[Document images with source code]
▼

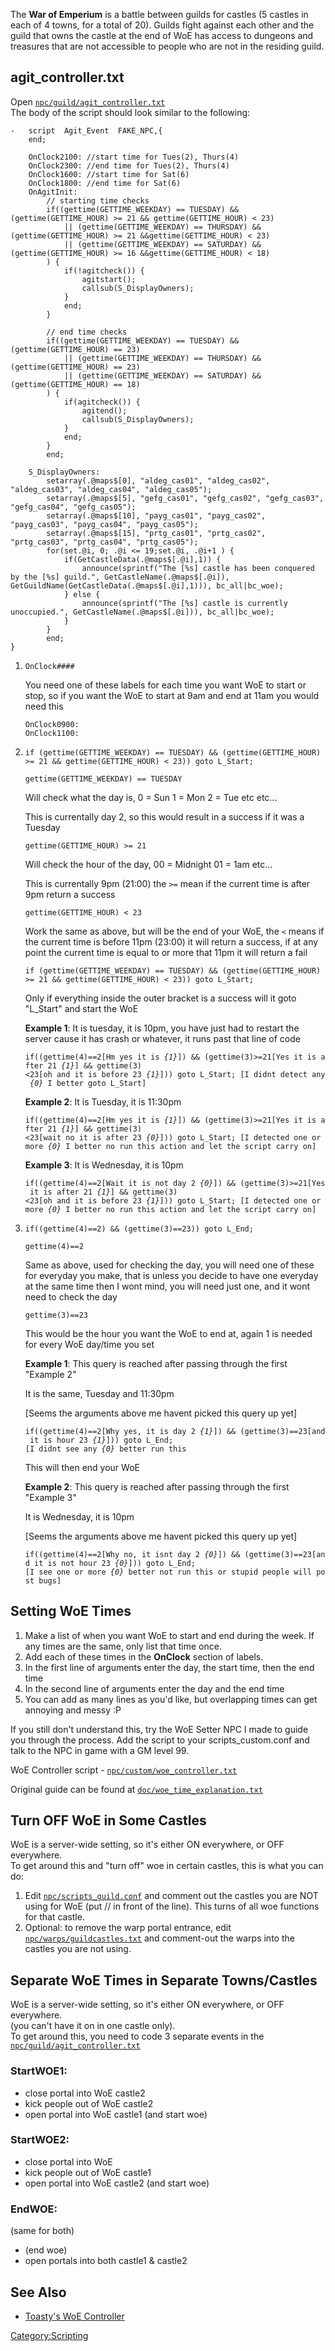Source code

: The **War of Emperium** is a battle between guilds for castles (5 castles in each of 4 towns, for a total of 20). Guilds
fight against each other and the guild that owns the castle at the end of WoE has access to dungeons and treasures that
are not accessible to people who are not in the residing guild.

## agit_controller.txt

Open
[`npc/guild/agit_controller.txt`](https://github.com/HerculesWS/Hercules/blob/stable/npc/guild/agit_controller.txt)  
The body of the script should look similar to the following:

```HercScript
-	script	Agit_Event	FAKE_NPC,{
	end;

	OnClock2100: //start time for Tues(2), Thurs(4)
	OnClock2300: //end time for Tues(2), Thurs(4)
	OnClock1600: //start time for Sat(6)
	OnClock1800: //end time for Sat(6)
	OnAgitInit:
		// starting time checks
		if((gettime(GETTIME_WEEKDAY) == TUESDAY) && (gettime(GETTIME_HOUR) >= 21 && gettime(GETTIME_HOUR) < 23)
			|| (gettime(GETTIME_WEEKDAY) == THURSDAY) && (gettime(GETTIME_HOUR) >= 21 &&gettime(GETTIME_HOUR) < 23)
			|| (gettime(GETTIME_WEEKDAY) == SATURDAY) && (gettime(GETTIME_HOUR) >= 16 &&gettime(GETTIME_HOUR) < 18)
		) {
			if(!agitcheck()) {
				agitstart();
				callsub(S_DisplayOwners);
			}
			end;
		}

		// end time checks
		if((gettime(GETTIME_WEEKDAY) == TUESDAY) && (gettime(GETTIME_HOUR) == 23)
			|| (gettime(GETTIME_WEEKDAY) == THURSDAY) && (gettime(GETTIME_HOUR) == 23)
			|| (gettime(GETTIME_WEEKDAY) == SATURDAY) && (gettime(GETTIME_HOUR) == 18)
		) {
			if(agitcheck()) {
				agitend();
				callsub(S_DisplayOwners);
			}
			end;
		}
		end;

	S_DisplayOwners:
		setarray(.@maps$[0], "aldeg_cas01", "aldeg_cas02", "aldeg_cas03", "aldeg_cas04", "aldeg_cas05");
		setarray(.@maps$[5], "gefg_cas01", "gefg_cas02", "gefg_cas03", "gefg_cas04", "gefg_cas05");
		setarray(.@maps$[10], "payg_cas01", "payg_cas02", "payg_cas03", "payg_cas04", "payg_cas05");
		setarray(.@maps$[15], "prtg_cas01", "prtg_cas02", "prtg_cas03", "prtg_cas04", "prtg_cas05");
		for(set.@i, 0; .@i <= 19;set.@i, .@i+1 ) {
			if(GetCastleData(.@maps$[.@i],1)) {
				announce(sprintf("The [%s] castle has been conquered by the [%s] guild.", GetCastleName(.@maps$[.@i]), GetGuildName(GetCastleData(.@maps$[.@i],1))), bc_all|bc_woe);
			} else {
				announce(sprintf("The [%s] castle is currently unoccupied.", GetCastleName(.@maps$[.@i])), bc_all|bc_woe);
			}
		}
		end;
}
```

1. `OnClock####`

	You need one of these labels for each time you want WoE to start or stop, so if you want the WoE to start at 9am and end
	at 11am you would need this

	`OnClock0900:`  
	`OnClock1100:`


2. `if (gettime(GETTIME_WEEKDAY) == TUESDAY) && (gettime(GETTIME_HOUR) >= 21 && gettime(GETTIME_HOUR) < 23)) goto L_Start;`

	`gettime(GETTIME_WEEKDAY) == TUESDAY`

	Will check what the day is, 0 = Sun 1 = Mon 2 = Tue etc etc...

	This is currentally day 2, so this would result in a success if it was a Tuesday

	`gettime(GETTIME_HOUR) >= 21`

	Will check the hour of the day, 00 = Midnight 01 = 1am etc...

	This is currentally 9pm (21:00) the `>=` mean if the current time is after 9pm return a success

	`gettime(GETTIME_HOUR) < 23`

	Work the same as above, but will be the end of your WoE, the `<` means if the current time is before 11pm (23:00) it will
	return a success, if at any point the current time is equal to or more that 11pm it will return a fail

	`if (gettime(GETTIME_WEEKDAY) == TUESDAY) && (gettime(GETTIME_HOUR) >= 21 && gettime(GETTIME_HOUR) < 23)) goto L_Start;`

	Only if everything inside the outer bracket is a success will it goto "L_Start" and start the WoE

	**Example 1**: It is tuesday, it is 10pm, you have just had to restart the server cause it has crash or whatever, it
	runs past that line of code

	`if((gettime(4)==2[Hm yes it is `*`{1}`*`]) && (gettime(3)>=21[Yes it is after 21 `*`{1}`*`] && gettime(3)<23[oh and it is before 23 `*`{1}`*`])) goto L_Start; [I didnt detect any `*`{0}`*` I better goto L_Start]`

	**Example 2**: It is Tuesday, it is 11:30pm

	`if((gettime(4)==2[Hm yes it is `*`{1}`*`]) && (gettime(3)>=21[Yes it is after 21 `*`{1}`*`] && gettime(3)<23[wait no it is after 23 `*`{0}`*`])) goto L_Start; [I detected one or more `*`{0}`*` I better no run this action and let the script carry on]`

	**Example 3**: It is Wednesday, it is 10pm

	`if((gettime(4)==2[Wait it is not day 2 `*`{0}`*`]) && (gettime(3)>=21[Yes it is after 21 `*`{1}`*`] && gettime(3)<23[oh and it is before 23 `*`{1}`*`])) goto L_Start; [I detected one or more `*`{0}`*` I better no run this action and let the script carry on]`


3. `if((gettime(4)==2) && (gettime(3)==23)) goto L_End;`

	`gettime(4)==2`

	Same as above, used for checking the day, you will need one of these for everyday you make, that is unless you decide to
	have one everyday at the same time then I wont mind, you will need just one, and it wont need to check the day

	`gettime(3)==23`

	This would be the hour you want the WoE to end at, again 1 is needed for every WoE day/time you set

	**Example 1**: This query is reached after passing through the first "Example 2"

	It is the same, Tuesday and 11:30pm

	\[Seems the arguments above me havent picked this query up yet\]

	`if((gettime(4)==2[Why yes, it is day 2 `*`{1}`*`]) && (gettime(3)==23[and it is hour 23 `*`{1}`*`])) goto L_End;[I didnt see any `*`{0}`*` better run this`

	This will then end your WoE

	**Example 2**: This query is reached after passing through the first "Example 3"

	It is Wednesday, it is 10pm

	\[Seems the arguments above me havent picked this query up yet\]

	`if((gettime(4)==2[Why no, it isnt day 2 `*`{0}`*`]) && (gettime(3)==23[and it is not hour 23 `*`{0}`*`])) goto L_End;[I see one or more `*`{0}`*` better not run this or stupid people will post bugs]`

## Setting WoE Times

1.  Make a list of when you want WoE to start and end during the week. If any times are the same, only list that time
    once.
2.  Add each of these times in the **OnClock** section of labels.
3.  In the first line of arguments enter the day, the start time, then the end time
4.  In the second line of arguments enter the day and the end time
5.  You can add as many lines as you'd like, but overlapping times can get annoying and messy :P

If you still don't understand this, try the WoE Setter NPC I made to guide you through the process. Add the script to
your scripts_custom.conf and talk to the NPC in game with a GM level 99.

WoE Controller script -
[`npc/custom/woe_controller.txt`](https://github.com/HerculesWS/Hercules/blob/stable/npc/custom/woe_controller.txt)

Original guide can be found at
[`doc/woe_time_explanation.txt`](https://github.com/HerculesWS/Hercules/blob/stable/doc/woe_time_explanation.txt)

## Turn OFF WoE in Some Castles

WoE is a server-wide setting, so it's either ON everywhere, or OFF everywhere.  
To get around this and "turn off" woe in certain castles, this is what you can do:

1.  Edit [`npc/scripts_guild.conf`](https://github.com/HerculesWS/Hercules/blob/stable/npc/scripts_guild.conf) and
    comment out the castles you are NOT using for WoE (put // in front of the line). This turns of all woe functions for
    that castle.
2.  Optional: to remove the warp portal entrance, edit
    [`npc/warps/guildcastles.txt`](https://github.com/HerculesWS/Hercules/blob/stable/npc/warps/guildcastles.txt)
    and comment-out the warps into the castles you are not using.

## Separate WoE Times in Separate Towns/Castles

WoE is a server-wide setting, so it's either ON everywhere, or OFF everywhere.  
(you can't have it on in one castle only).  
To get around this, you need to code 3 separate events in the
[`npc/guild/agit_controller.txt`](https://github.com/HerculesWS/Hercules/blob/stable/npc/guild/agit_controller.txt)

### StartWOE1:

- close portal into WoE castle2
- kick people out of WoE castle2
- open portal into WoE castle1 (and start woe)

### StartWOE2:

- close portal into WoE
- kick people out of WoE castle1
- open portal into WoE castle2 (and start woe)

### EndWOE:

(same for both)

- (end woe)
- open portals into both castle1 & castle2

## See Also

- [Toasty's WoE Controller](http://sushiduy.plesk3.freepgs.com/ROScripts/WoeInfo/woeinfo_122.php)

[Category:Scripting](Category:Scripting "wikilink")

▲

# TASK DIRECTIONS
Please give an exact copy of the entries above, from the line with "comment out the" down to the line with "To get around this, you", inclusive, and nothing else.

# WRITTEN SOLUTION
    comment out the castles you are NOT using for WoE (put // in front of the line). This turns of all woe functions for
    that castle.
2.  Optional: to remove the warp portal entrance, edit
    [`npc/warps/guildcastles.txt`](https://github.com/HerculesWS/Hercules/blob/stable/npc/warps/guildcastles.txt)
    and comment-out the warps into the castles you are not using.

## Separate WoE Times in Separate Towns/Castles

WoE is a server-wide setting, so it's either ON everywhere, or OFF everywhere.  
(you can't have it on in one castle only).  
To get around this, you need to code 3 separate events in the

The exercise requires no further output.